The bill expands state-run, competitively priced student loan options and requires borrower advisories to steer students toward federal benefits, but it shifts risk to non‑federal loans for those who choose them, may distort campus referral practices in favor of state lenders, and raises administrative costs for institutions.
Students and parents/families gain access to state-run loan products with interest rates and fees at least as favorable as Direct PLUS loans at origination, increasing borrowing options.
Students receive required institutional advisories to exhaust federal Title IV loans first and be informed about federal benefits like income-driven repayment and forgiveness before taking private or state loans, reducing the chance they forgo federal protections.
State agencies and nonprofit organizations can offer alternatives to private lenders, potentially increasing local control and competition in student loan markets.
Students who choose state-run loans may lose federal guarantees and protections—matching Direct PLUS terms does not create federal backup—exposing borrowers to non‑federal loan risks.
Giving campus referrals or preferred treatment to state loan programs could advantage state lenders and crowd out private competitors, reducing market diversity and possibly long‑term choice for borrowers.

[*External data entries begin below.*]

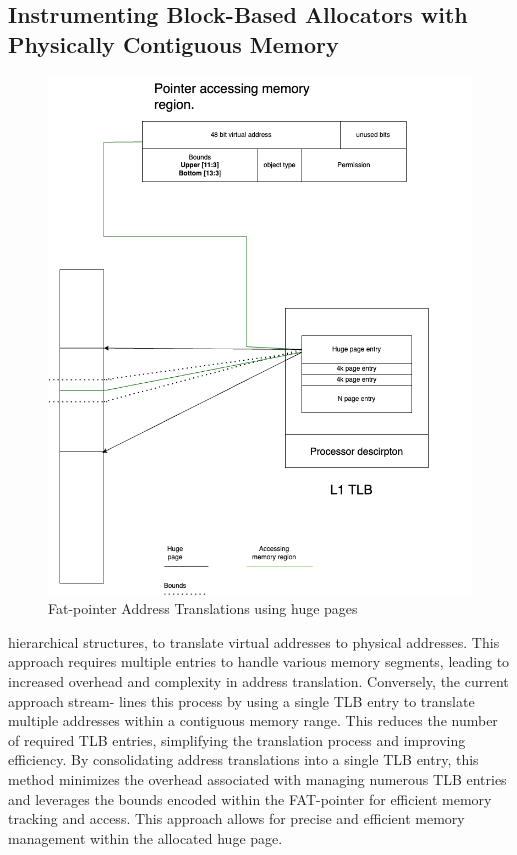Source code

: \documentclass[11pt]{article}
\begin{document}
\subsection{Instrumenting Block-Based Allocators with Physically Contiguous Memory}
\label{sec:org52e34a5}
\begin{figure}[htbp]
\centering
\includegraphics[width=.9\linewidth]{diagram/TLBAccess.drawio.png}
\caption{\label{fig:org5c993a2}Fat-pointer Address Translations using huge pages}
\end{figure}

hierarchical structures, to translate virtual addresses to physical addresses. This approach requires multiple entries to handle various
memory segments, leading to increased overhead and complexity
in address translation. Conversely, the current approach stream-
lines this process by using a single TLB entry to translate multiple
addresses within a contiguous memory range. This reduces the
number of required TLB entries, simplifying the translation process
and improving efficiency. By consolidating address translations into
a single TLB entry, this method minimizes the overhead associated
with managing numerous TLB entries and leverages the bounds
encoded within the FAT-pointer for efficient memory tracking and
access. This approach allows for precise and efficient memory management within the allocated huge page.
\end{document}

Colleges and universities face added administrative burden to provide required advisories to every borrower before private or state loans are made, increasing compliance costs and staff workload.

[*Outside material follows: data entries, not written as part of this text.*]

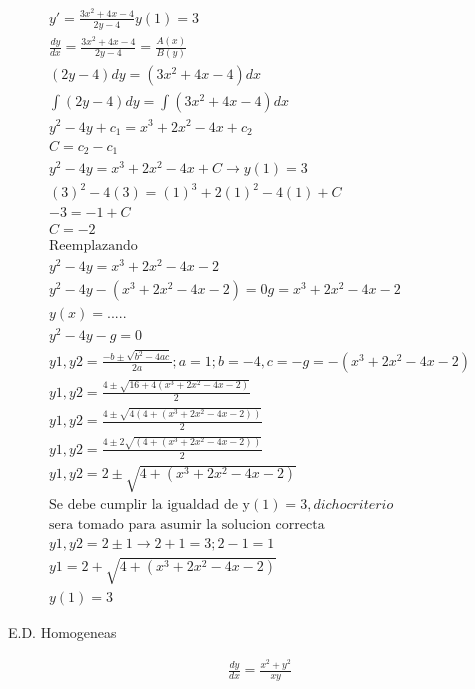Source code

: \documentclass{article}
\begin{document}
\begin{gather*}
y' = \frac{3x^{2}+4x-4}{2y-4}  y(1) = 3 \\
\frac{dy}{dx} = \frac{3x^{2}+4x-4}{2y-4}  = \frac{A(x)}{B(y)} \\
(2y-4)dy =(3x^{2}+4x-4)dx  \\
\int (2y-4)dy =\int (3x^{2}+4x-4)dx \\
y^{2}-4y +c_{1} =x^{3}+2x^{2}-4x + c_{2}  \\
C=c_{2} -c_{1} \\
y^{2}-4y =x^{3}+2x^{2}-4x +C  \rightarrow  y(1) = 3 \\
(3)^{2}-4(3) =(1)^{3}+2(1)^{2}-4(1) +C \\
-3=-1+C \\
C=-2 \\
\text{Reemplazando} \\
y^{2}-4y =x^{3}+2x^{2}-4x -2 \\
y^{2}-4y -(x^{3}+2x^{2}-4x -2)=0    g=x^{3}+2x^{2}-4x -2 \\
y(x) =..... \\
y^{2}-4y-g =0 \\
y1,y2 = \frac{-b±\sqrt{b^{2}-4ac}}{2a}  ;   a=1; b =-4, c =-g=-(x^{3}+2x^{2}-4x -2) \\
y1,y2 = \frac{4±\sqrt{16+4(x^{3}+2x^{2}-4x -2)}}{2} \\
y1,y2 = \frac{4±\sqrt{4(4+(x^{3}+2x^{2}-4x -2))}}{2} \\
y1,y2 = \frac{4±2\sqrt{(4+(x^{3}+2x^{2}-4x -2))}}{2} \\
y1,y2 =2±\sqrt{4+(x^{3}+2x^{2}-4x -2)} \\
\text{Se debe cumplir la igualdad de y}(1) = 3, dicho criterio \\
\text{sera tomado para asumir la solucion correcta} \\
y1,y2 =2±1  \rightarrow  2+1=3; 2-1=1 \\
y1 = 2+\sqrt{4+(x^{3}+2x^{2}-4x -2)} \\
y(1) = 3
\end{gather*}


E.D. Homogeneas


\begin{gather*}
\frac{dy}{dx} = \frac{x^{2}+y^{2}}{xy}
\end{gather*}
\end{document}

Based on analysis of 4 sections of legislative text.
Includes qualifying state-run, nonfederal student loan programs as "preferred lenders" and requires borrowers be advised to exhaust federal Title IV loans and informed about federal loan benefits before taking those state loans.

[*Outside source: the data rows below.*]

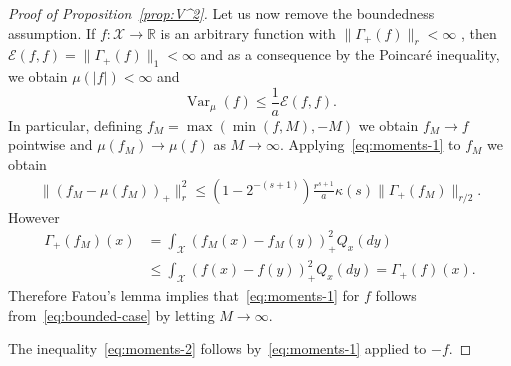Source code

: \documentclass[a4paper]{amsart}
\theoremstyle{definition}
\theoremstyle{remark}
\numberwithin{equation}{section}
\newcommand*{\RR}{\mathbb{R}}
\DeclareMathOperator{\Var}{Var}	%
\begin{document}
\begin{proof}[Proof of Proposition~\ref{prop:V^2}]
Let us now remove the boundedness assumption. If $f \colon \mathcal{X}\to \RR$ is an arbitrary function with $\|\Gamma_+ (f)\|_r < \infty$ , then $\mathcal{E}(f,f) = \|\Gamma_+(f)\|_1 < \infty$ and as a consequence by the Poincar\'e inequality, we obtain $\mu(|f|) < \infty$ and
\begin{displaymath}
  \Var_\mu(f) \le \frac{1}{a} \mathcal{E}(f,f).
\end{displaymath}
In particular, defining $f_M = \max (\min(f,M),-M)$ we obtain $f_M \to f$ pointwise and $\mu( f_M) \to \mu (f)$ as $M\to \infty$. Applying~\eqref{eq:moments-1} to $f_M$ we obtain
\begin{align}\label{eq:bounded-case}
  \|(f_M - \mu(f_M))_+\|_r^2 \le (1-2^{-(s+1)})\frac{r^{s+1}}{a}\kappa(s)\|\Gamma_+(f_M)\|_{r/2}.
\end{align}
However
\begin{align*}
  \Gamma_+(f_M)(x) &= \int_\mathcal{X}(f_M(x) - f_M(y))_+^2Q_x(dy) \\
 &\le \int_\mathcal{X}(f(x) - f(y))_+^2Q_x(dy) = \Gamma_+(f)(x).
\end{align*}
Therefore Fatou's lemma implies that~\eqref{eq:moments-1} for $f$ follows from~\eqref{eq:bounded-case} by letting $M \to \infty$.

\medskip

The  inequality~\eqref{eq:moments-2} follows by~\eqref{eq:moments-1} applied to $-f$.
\end{proof}
\end{document}
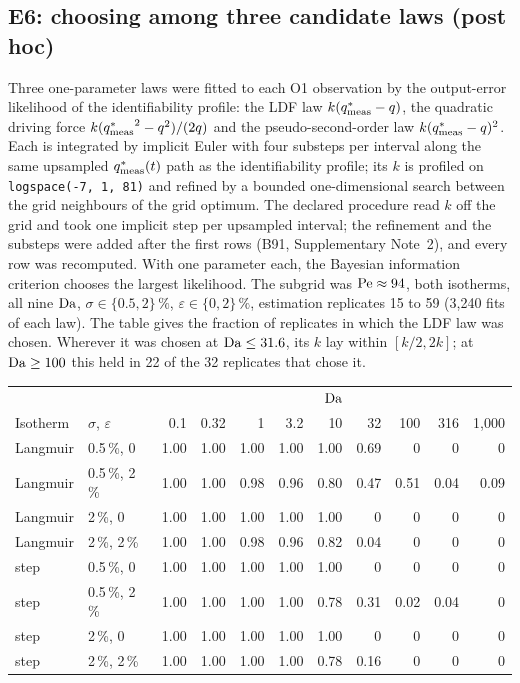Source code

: \subsection*{E6: choosing among three candidate laws (post hoc)}
Three one-parameter laws were fitted to each O1 observation by the output-error likelihood of the
identifiability profile: the LDF law $k(q^{*}_{\mathrm{meas}} - q)$, the quadratic driving force
$k({q^{*}_{\mathrm{meas}}}^{2} - q^{2})/(2q)$ and the pseudo-second-order law $k(q^{*}_{\mathrm{meas}} - q)^{2}$. Each is integrated
by implicit Euler with four substeps per interval along the same upsampled $q^{*}_{\mathrm{meas}}(t)$ path as the
identifiability profile; its $k$ is profiled on \texttt{logspace(-7, 1, 81)} and refined by a
bounded one-dimensional search between the grid neighbours of the grid optimum. The declared
procedure read $k$ off the grid and took one implicit step per upsampled interval; the refinement and the substeps were
added after the first rows (B91, Supplementary Note~2), and every row was recomputed. With one
parameter each, the Bayesian information criterion chooses the largest likelihood. The subgrid
was $\mathrm{Pe} \approx 94$, both isotherms, all nine $\mathrm{Da}$, $\sigma \in \{0.5, 2\}\,\%$,
$\varepsilon \in \{0, 2\}\,\%$, estimation replicates 15 to 59 (3,240 fits of each law). The
table gives the fraction of replicates in which the LDF law was chosen. Wherever it was chosen at
$\mathrm{Da} \le 31.6$, its $k$ lay within $[k/2, 2k]$; at $\mathrm{Da} \ge 100$ this held in 22 of the 32
replicates that chose it.
\begin{center}
\small
\begin{tabular}{@{}llrrrrrrrrr@{}}
\toprule
& & \multicolumn{9}{c}{$\mathrm{Da}$} \\
Isotherm & $\sigma$, $\varepsilon$ & 0.1 & 0.32 & 1 & 3.2 & 10 & 32 & 100 & 316 & 1,000 \\
\midrule
Langmuir & 0.5\,\%, 0 & 1.00 & 1.00 & 1.00 & 1.00 & 1.00 & 0.69 & 0 & 0 & 0 \\
Langmuir & 0.5\,\%, 2\,\% & 1.00 & 1.00 & 0.98 & 0.96 & 0.80 & 0.47 & 0.51 & 0.04 & 0.09 \\
Langmuir & 2\,\%, 0 & 1.00 & 1.00 & 1.00 & 1.00 & 1.00 & 0 & 0 & 0 & 0 \\
Langmuir & 2\,\%, 2\,\% & 1.00 & 1.00 & 0.98 & 0.96 & 0.82 & 0.04 & 0 & 0 & 0 \\
step & 0.5\,\%, 0 & 1.00 & 1.00 & 1.00 & 1.00 & 1.00 & 0 & 0 & 0 & 0 \\
step & 0.5\,\%, 2\,\% & 1.00 & 1.00 & 1.00 & 1.00 & 0.78 & 0.31 & 0.02 & 0.04 & 0 \\
step & 2\,\%, 0 & 1.00 & 1.00 & 1.00 & 1.00 & 1.00 & 0 & 0 & 0 & 0 \\
step & 2\,\%, 2\,\% & 1.00 & 1.00 & 1.00 & 1.00 & 0.78 & 0.16 & 0 & 0 & 0 \\
\bottomrule
\end{tabular}
\end{center}

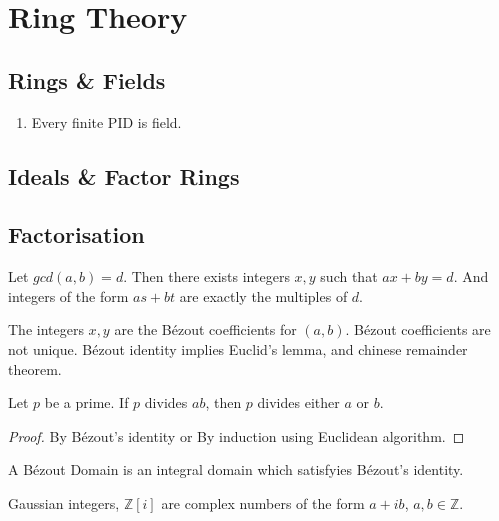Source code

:\section{Ring Theory}

\subsection{Rings \& Fields}
\begin{enumerate}
	\item Every finite PID is field.
\end{enumerate}

\subsection{Ideals \& Factor Rings}

\subsection{Factorisation}
\begin{lemma}[B\'ezout]
	Let $gcd(a,b) = d$. Then there exists integers $x,y$ such that $ax+by = d$. And integers of the form $as+bt$ are exactly the multiples of $d$.
\end{lemma}

	The integers $x,y$ are the B\'ezout coefficients for $(a,b)$. B\'ezout coefficients are not unique.
	B\'ezout identity implies Euclid's lemma, and chinese remainder theorem.

\begin{lemma}[Euclid]
	Let $p$ be a prime. If $p$ divides $ab$, then $p$ divides either $a$ or $b$.
\end{lemma}
\begin{proof}
	By B\'ezout's identity or By induction using Euclidean algorithm.
\end{proof}

\begin{theorem}

\end{theorem}

\begin{definition}
	A B\'ezout Domain is an integral domain which satisfyies B\'ezout's identity.
\end{definition}

\begin{definition}
	Gaussian integers, $\mathbb{Z}[i]$ are complex numbers of the form $a+ib$, $a,b \in \mathbb{Z}$.
\end{definition}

Introduced March 16, 2026 by Lisa Murkowski · Last progress March 16, 2026
Expands the federal definition of a "preferred lender arrangement" to explicitly include state-run, nonfederal student loan programs and sets requirements for what counts as a state-based education loan program. It also conditions availability of those state loans on borrowers having been advised by their school to exhaust federal Title IV loan options and informed about the interest rates, fees, and federal loan benefits. The change is largely definitional and disclosure-focused: it clarifies that state-administered or nonprofit-run loan programs can be treated like other preferred-lender programs if they meet standards for pricing and borrower advising, without creating new federal loan guarantees or funding.